**Your assignment**
Reproduce the data exactly and drop any pictures it holds.

**Materials provided**
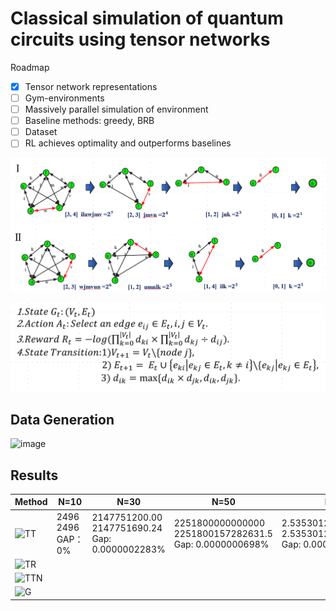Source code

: # Classical simulation of quantum circuits using tensor networks

Roadmap
- [x] Tensor network representations
- [ ] Gym-environments
- [ ] Massively parallel simulation of environment
- [ ] Baseline methods: greedy, BRB
- [ ] Dataset
- [ ] RL achieves optimality and outperforms baselines

![alt text](./Classical_simulation.png)

![alt text](./mdp_formulation.png)

## Data Generation
![image](https://user-images.githubusercontent.com/75991833/217781554-41eba099-15b4-46c1-bcd0-6f2811ae6583.png)

## Results
|Method|N=10|N=30|N=50|N=100|
|-------| ----|------- | -----|------ |
|![TT](https://user-images.githubusercontent.com/75991833/217780619-40f42213-62b8-4db5-bfa9-0c9f8d97081d.png)|2496<br>2496<br>GAP：0%|2147751200.00<br>2147751690.24<br>Gap: 0.0000002283%|2251800000000000<br>2251800157282631.5<br>Gap: 0.0000000698%|2.5353012e+30<br>2.535301200456459e+30<br>Gap: 0.0000000180%|
|![TR](https://user-images.githubusercontent.com/75991833/217780649-80acaa33-030b-46b9-9fc6-bf5bc84167a3.png)||||
|![TTN](https://user-images.githubusercontent.com/75991833/217782955-cd2cd6e8-d0b8-4187-b7e7-d202266bcbfb.png)||||
|![G](https://user-images.githubusercontent.com/75991833/217780858-eff2a41e-3847-4ed2-bbcb-5db8aa86d9ce.png)||||

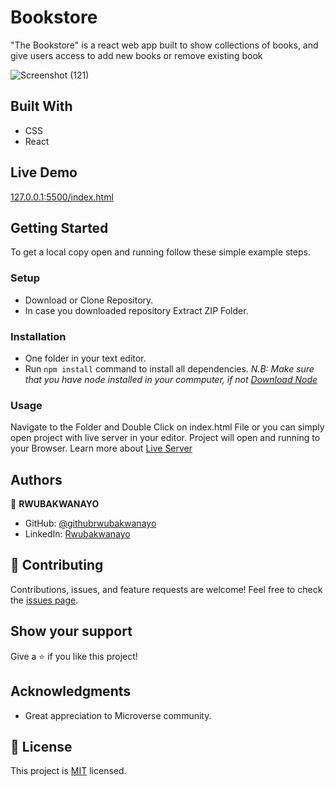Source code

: # Bookstore

"The Bookstore" is a react web app built to show collections of books, and give users access to add new books or remove existing book

![Screenshot (121)](https://user-images.githubusercontent.com/68381641/171909117-5139133e-3097-4a8b-aa86-b158018e9a06.png)

## Built With
- CSS
- React

## Live Demo
[127.0.0.1:5500/index.html](http://127.0.0.1:5500/index.html)
## Getting Started
To get a local copy open and running follow these simple example steps.
### Setup
- Download or Clone Repository.
- In case you downloaded repository Extract ZIP Folder.
### Installation
- One folder in your text editor.
- Run `npm install` command to install all dependencies.
*N.B: Make sure that you have node installed in your commputer, if not [Download Node](https://nodejs.org/en/)*
### Usage
Navigate to the Folder and Double Click on index.html File or you can simply open project with live server in your editor.
Project will open and running to your Browser.
Learn more about [Live Server](https://marketplace.visualstudio.com/items?itemName=ritwickdey.LiveServer#:~:text=Shortcuts%20to%20Start%2FStop%20Server&text=Open%20a%20HTML%20file%20and,on%20Open%20with%20Live%20Server%20.&text=Open%20the%20Command%20Pallete%20by,Server%20to%20stop%20a%20server)
## Authors
:bust_in_silhouette: **RWUBAKWANAYO**
- GitHub: [@githubrwubakwanayo](https://github.com/RWUBAKWANAYO)
- LinkedIn: [Rwubakwanayo](https://www.linkedin.com/in/rwubakwanayo-olivier)
## :handshake: Contributing
Contributions, issues, and feature requests are welcome!
Feel free to check the [issues page](../../issues/).
## Show your support
Give a :star:️ if you like this project!
## Acknowledgments
-   Great appreciation to Microverse community.
## :memo: License
This project is [MIT](./MIT.md) licensed.

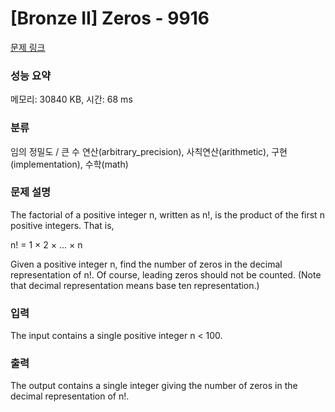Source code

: # [Bronze II] Zeros - 9916 

[문제 링크](https://www.acmicpc.net/problem/9916) 

### 성능 요약

메모리: 30840 KB, 시간: 68 ms

### 분류

임의 정밀도 / 큰 수 연산(arbitrary_precision), 사칙연산(arithmetic), 구현(implementation), 수학(math)

### 문제 설명

<p>The factorial of a positive integer n, written as n!, is the product of the first n positive integers.  That is,</p>

<p>n! = 1 × 2 × ... × n</p>

<p>Given a positive integer n, find the number of zeros in the decimal representation of n!.  Of course, leading zeros should not be counted.  (Note that decimal representation means base ten representation.)</p>

### 입력 

 <p>The input contains a single positive integer n < 100.</p>

### 출력 

 <p>The output contains a single integer giving the number of zeros in the decimal representation of n!.</p>

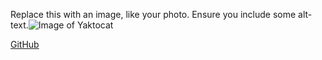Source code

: Replace this with an image, like your photo. Ensure you include some alt-text.![Image of Yaktocat](https://octodex.github.com/images/yaktocat.png)

[GitHub](http://github.com)
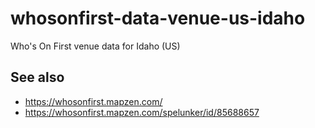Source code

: # whosonfirst-data-venue-us-idaho

Who's On First venue data for Idaho (US)

## See also

* https://whosonfirst.mapzen.com/
* https://whosonfirst.mapzen.com/spelunker/id/85688657

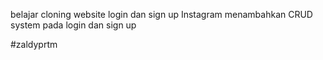 belajar cloning website login dan sign up Instagram
menambahkan CRUD system pada login dan sign up





#zaldyprtm
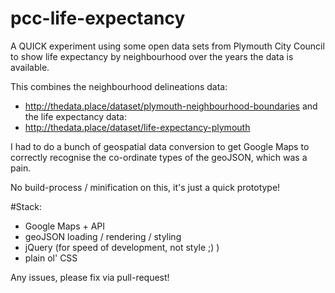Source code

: # pcc-life-expectancy

A QUICK experiment using some open data sets from Plymouth City Council to show life expectancy by neighbourhood over the years the data is available.

This combines the neighbourhood delineations data: 
- http://thedata.place/dataset/plymouth-neighbourhood-boundaries
and the life expectancy data:
- http://thedata.place/dataset/life-expectancy-plymouth

I had to do a bunch of geospatial data conversion to get Google Maps to correctly recognise the co-ordinate types of the geoJSON, which was a pain.

No build-process / minification on this, it's just a quick prototype!

#Stack:

- Google Maps + API
- geoJSON loading / rendering / styling
- jQuery (for speed of development, not style ;) )
- plain ol' CSS

Any issues, please fix via pull-request!


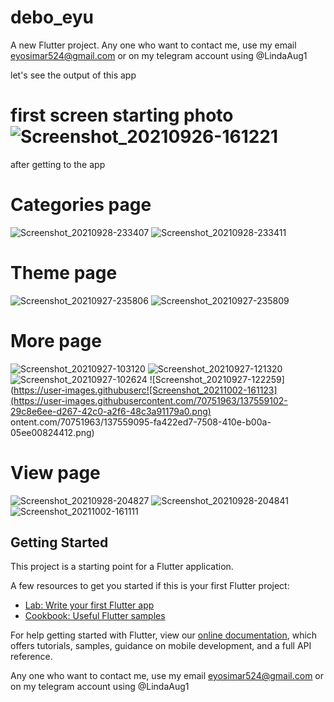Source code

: # debo_eyu

A new Flutter project.
Any one who want to contact me, use my email eyosimar524@gmail.com or on my telegram account using @LindaAug1


let's see the output of this app

# first screen starting photo ![Screenshot_20210926-161221](https://user-images.githubusercontent.com/70751963/137558844-2862eeb2-492d-4d69-bca8-f579d7c0d8e2.png)

after getting to the app

# Categories page 

![Screenshot_20210928-233407](https://user-images.githubusercontent.com/70751963/137558953-f2aed1fa-7839-4906-9b9e-3a035a6d7ff3.png)
![Screenshot_20210928-233411](https://user-images.githubusercontent.com/70751963/137558959-9bc1be45-b927-49b6-85b4-489b31033bf8.png)

# Theme page

![Screenshot_20210927-235806](https://user-images.githubusercontent.com/70751963/137559015-2e67a6d9-ee19-4082-bfc9-3fb5a49ecc4d.png)
![Screenshot_20210927-235809](https://user-images.githubusercontent.com/70751963/137559021-1a2ae998-3297-42f2-9027-cf1a3d55f5c2.png)

# More page

![Screenshot_20210927-103120](https://user-images.githubusercontent.com/70751963/137559059-6107c278-20d3-4500-9b80-d2966a44157b.png)
![Screenshot_20210927-121320](https://user-images.githubusercontent.com/70751963/137559065-cc675ee9-5318-406f-9fb8-2ada3568bdab.png)
![Screenshot_20210927-102624](https://user-images.githubusercontent.com/70751963/137559089-a2f671d5-881d-45cb-aa85-7eb108bc5b56.png)
![Screenshot_20210927-122259](https://user-images.githubuserc![Screenshot_20211002-161123](https://user-images.githubusercontent.com/70751963/137559102-29c8e6ee-d267-42c0-a2f6-48c3a91179a0.png)
ontent.com/70751963/137559095-fa422ed7-7508-410e-b00a-05ee00824412.png)

# View page

![Screenshot_20210928-204827](https://user-images.githubusercontent.com/70751963/137559358-53c64999-ca4a-418e-8b0f-f3108d7bb31d.png)
![Screenshot_20210928-204841](https://user-images.githubusercontent.com/70751963/137559367-715ecb2b-665c-453d-83b3-cb8b2beb75e0.png)
![Screenshot_20211002-161111](https://user-images.githubusercontent.com/70751963/137559375-5aeea654-dfca-4473-a53f-059cd4c7891b.png)


## Getting Started

This project is a starting point for a Flutter application.

A few resources to get you started if this is your first Flutter project:

- [Lab: Write your first Flutter app](https://flutter.dev/docs/get-started/codelab)
- [Cookbook: Useful Flutter samples](https://flutter.dev/docs/cookbook)

For help getting started with Flutter, view our
[online documentation](https://flutter.dev/docs), which offers tutorials,
samples, guidance on mobile development, and a full API reference.


Any one who want to contact me, use my email eyosimar524@gmail.com or on my telegram account using @LindaAug1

**Solution below**
Source code

: # Classical simulation of quantum circuits using tensor networks

Roadmap
- [x] Tensor network representations
- [ ] Gym-environments
- [ ] Massively parallel simulation of environment
- [ ] Baseline methods: greedy, BRB
- [ ] Dataset
- [ ] RL achieves optimality and outperforms baselines

![alt text](./Classical_simulation.png)

![alt text](./mdp_formulation.png)

## Data Generation
![image](https://user-images.githubusercontent.com/75991833/217781554-41eba099-15b4-46c1-bcd0-6f2811ae6583.png)

## Results
|Method|N=10|N=30|N=50|N=100|
|-------| ----|------- | -----|------ |
|![TT](https://user-images.githubusercontent.com/75991833/217780619-40f42213-62b8-4db5-bfa9-0c9f8d97081d.png)|2496<br>2496<br>GAP：0%|2147751200.00<br>2147751690.24<br>Gap: 0.0000002283%|2251800000000000<br>2251800157282631.5<br>Gap: 0.0000000698%|2.5353012e+30<br>2.535301200456459e+30<br>Gap: 0.0000000180%|
|![TR](https://user-images.githubusercontent.com/75991833/217780649-80acaa33-030b-46b9-9fc6-bf5bc84167a3.png)||||
|![TTN](https://user-images.githubusercontent.com/75991833/217782955-cd2cd6e8-d0b8-4187-b7e7-d202266bcbfb.png)||||
|![G](https://user-images.githubusercontent.com/75991833/217780858-eff2a41e-3847-4ed2-bbcb-5db8aa86d9ce.png)||||

Source code

: # Bookstore

"The Bookstore" is a react web app built to show collections of books, and give users access to add new books or remove existing book

![Screenshot (121)](https://user-images.githubusercontent.com/68381641/171909117-5139133e-3097-4a8b-aa86-b158018e9a06.png)

## Built With
- CSS
- React

## Live Demo
[127.0.0.1:5500/index.html](http://127.0.0.1:5500/index.html)
## Getting Started
To get a local copy open and running follow these simple example steps.
### Setup
- Download or Clone Repository.
- In case you downloaded repository Extract ZIP Folder.
### Installation
- One folder in your text editor.
- Run `npm install` command to install all dependencies.
*N.B: Make sure that you have node installed in your commputer, if not [Download Node](https://nodejs.org/en/)*
### Usage
Navigate to the Folder and Double Click on index.html File or you can simply open project with live server in your editor.
Project will open and running to your Browser.
Learn more about [Live Server](https://marketplace.visualstudio.com/items?itemName=ritwickdey.LiveServer#:~:text=Shortcuts%20to%20Start%2FStop%20Server&text=Open%20a%20HTML%20file%20and,on%20Open%20with%20Live%20Server%20.&text=Open%20the%20Command%20Pallete%20by,Server%20to%20stop%20a%20server)
## Authors
:bust_in_silhouette: **RWUBAKWANAYO**
- GitHub: [@githubrwubakwanayo](https://github.com/RWUBAKWANAYO)
- LinkedIn: [Rwubakwanayo](https://www.linkedin.com/in/rwubakwanayo-olivier)
## :handshake: Contributing
Contributions, issues, and feature requests are welcome!
Feel free to check the [issues page](../../issues/).
## Show your support
Give a :star:️ if you like this project!
## Acknowledgments
-   Great appreciation to Microverse community.
## :memo: License
This project is [MIT](./MIT.md) licensed.

Source code

: # [Bronze II] Zeros - 9916 

[문제 링크](https://www.acmicpc.net/problem/9916) 

### 성능 요약

메모리: 30840 KB, 시간: 68 ms

### 분류

임의 정밀도 / 큰 수 연산(arbitrary_precision), 사칙연산(arithmetic), 구현(implementation), 수학(math)

### 문제 설명

<p>The factorial of a positive integer n, written as n!, is the product of the first n positive integers.  That is,</p>

<p>n! = 1 × 2 × ... × n</p>

<p>Given a positive integer n, find the number of zeros in the decimal representation of n!.  Of course, leading zeros should not be counted.  (Note that decimal representation means base ten representation.)</p>

### 입력 

 <p>The input contains a single positive integer n < 100.</p>

### 출력 

 <p>The output contains a single integer giving the number of zeros in the decimal representation of n!.</p>

Source code

: Replace this with an image, like your photo. Ensure you include some alt-text.![Image of Yaktocat](https://octodex.github.com/images/yaktocat.png)

[GitHub](http://github.com)
Source code

: # whosonfirst-data-venue-us-idaho

Who's On First venue data for Idaho (US)

## See also

* https://whosonfirst.mapzen.com/
* https://whosonfirst.mapzen.com/spelunker/id/85688657

 belajar cloning website login dan sign up Instagram
menambahkan CRUD system pada login dan sign up





#zaldyprtm
Source code

: # pcc-life-expectancy

A QUICK experiment using some open data sets from Plymouth City Council to show life expectancy by neighbourhood over the years the data is available.

This combines the neighbourhood delineations data: 
- http://thedata.place/dataset/plymouth-neighbourhood-boundaries
and the life expectancy data:
- http://thedata.place/dataset/life-expectancy-plymouth

I had to do a bunch of geospatial data conversion to get Google Maps to correctly recognise the co-ordinate types of the geoJSON, which was a pain.

No build-process / minification on this, it's just a quick prototype!

#Stack:

- Google Maps + API
- geoJSON loading / rendering / styling
- jQuery (for speed of development, not style ;) )
- plain ol' CSS

Any issues, please fix via pull-request!


Source code

: # debo_eyu

A new Flutter project.
Any one who want to contact me, use my email eyosimar524@gmail.com or on my telegram account using @LindaAug1


let's see the output of this app

# first screen starting photo ![Screenshot_20210926-161221](https://user-images.githubusercontent.com/70751963/137558844-2862eeb2-492d-4d69-bca8-f579d7c0d8e2.png)

after getting to the app

# Categories page 

![Screenshot_20210928-233407](https://user-images.githubusercontent.com/70751963/137558953-f2aed1fa-7839-4906-9b9e-3a035a6d7ff3.png)
![Screenshot_20210928-233411](https://user-images.githubusercontent.com/70751963/137558959-9bc1be45-b927-49b6-85b4-489b31033bf8.png)

# Theme page

![Screenshot_20210927-235806](https://user-images.githubusercontent.com/70751963/137559015-2e67a6d9-ee19-4082-bfc9-3fb5a49ecc4d.png)
![Screenshot_20210927-235809](https://user-images.githubusercontent.com/70751963/137559021-1a2ae998-3297-42f2-9027-cf1a3d55f5c2.png)

# More page

![Screenshot_20210927-103120](https://user-images.githubusercontent.com/70751963/137559059-6107c278-20d3-4500-9b80-d2966a44157b.png)
![Screenshot_20210927-121320](https://user-images.githubusercontent.com/70751963/137559065-cc675ee9-5318-406f-9fb8-2ada3568bdab.png)
![Screenshot_20210927-102624](https://user-images.githubusercontent.com/70751963/137559089-a2f671d5-881d-45cb-aa85-7eb108bc5b56.png)
![Screenshot_20210927-122259](https://user-images.githubuserc![Screenshot_20211002-161123](https://user-images.githubusercontent.com/70751963/137559102-29c8e6ee-d267-42c0-a2f6-48c3a91179a0.png)
ontent.com/70751963/137559095-fa422ed7-7508-410e-b00a-05ee00824412.png)

# View page

![Screenshot_20210928-204827](https://user-images.githubusercontent.com/70751963/137559358-53c64999-ca4a-418e-8b0f-f3108d7bb31d.png)
![Screenshot_20210928-204841](https://user-images.githubusercontent.com/70751963/137559367-715ecb2b-665c-453d-83b3-cb8b2beb75e0.png)
![Screenshot_20211002-161111](https://user-images.githubusercontent.com/70751963/137559375-5aeea654-dfca-4473-a53f-059cd4c7891b.png)


## Getting Started

This project is a starting point for a Flutter application.

A few resources to get you started if this is your first Flutter project:

- [Lab: Write your first Flutter app](https://flutter.dev/docs/get-started/codelab)
- [Cookbook: Useful Flutter samples](https://flutter.dev/docs/cookbook)

For help getting started with Flutter, view our
[online documentation](https://flutter.dev/docs), which offers tutorials,
samples, guidance on mobile development, and a full API reference.


Any one who want to contact me, use my email eyosimar524@gmail.com or on my telegram account using @LindaAug1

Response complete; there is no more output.